- EXERCISE BRIEF -
Every line of the records below that holds the word "order" should be copied out.

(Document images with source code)
***
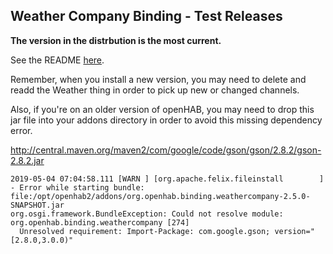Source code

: ## Weather Company Binding - Test Releases

**The version in the distrbution is the most current.**

See the README [here](https://github.com/mhilbush/openhab2-addons/blob/weather-company-binding/addons/binding/org.openhab.binding.weathercompany/README.md).

Remember, when you install a new version, you may need to delete and readd 
the Weather thing in order to pick up new or changed channels.

Also, if you're on an older version of openHAB, you may need to drop this jar file into your addons directory in order to avoid this missing dependency error.

http://central.maven.org/maven2/com/google/code/gson/gson/2.8.2/gson-2.8.2.jar

```
2019-05-04 07:04:58.111 [WARN ] [org.apache.felix.fileinstall        ] - Error while starting bundle: file:/opt/openhab2/addons/org.openhab.binding.weathercompany-2.5.0-SNAPSHOT.jar
org.osgi.framework.BundleException: Could not resolve module: org.openhab.binding.weathercompany [274]
  Unresolved requirement: Import-Package: com.google.gson; version="[2.8.0,3.0.0)"
```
***
- RESPONSE -
the Weather thing in order to pick up new or changed channels.
Also, if you're on an older version of openHAB, you may need to drop this jar file into your addons directory in order to avoid this missing dependency error.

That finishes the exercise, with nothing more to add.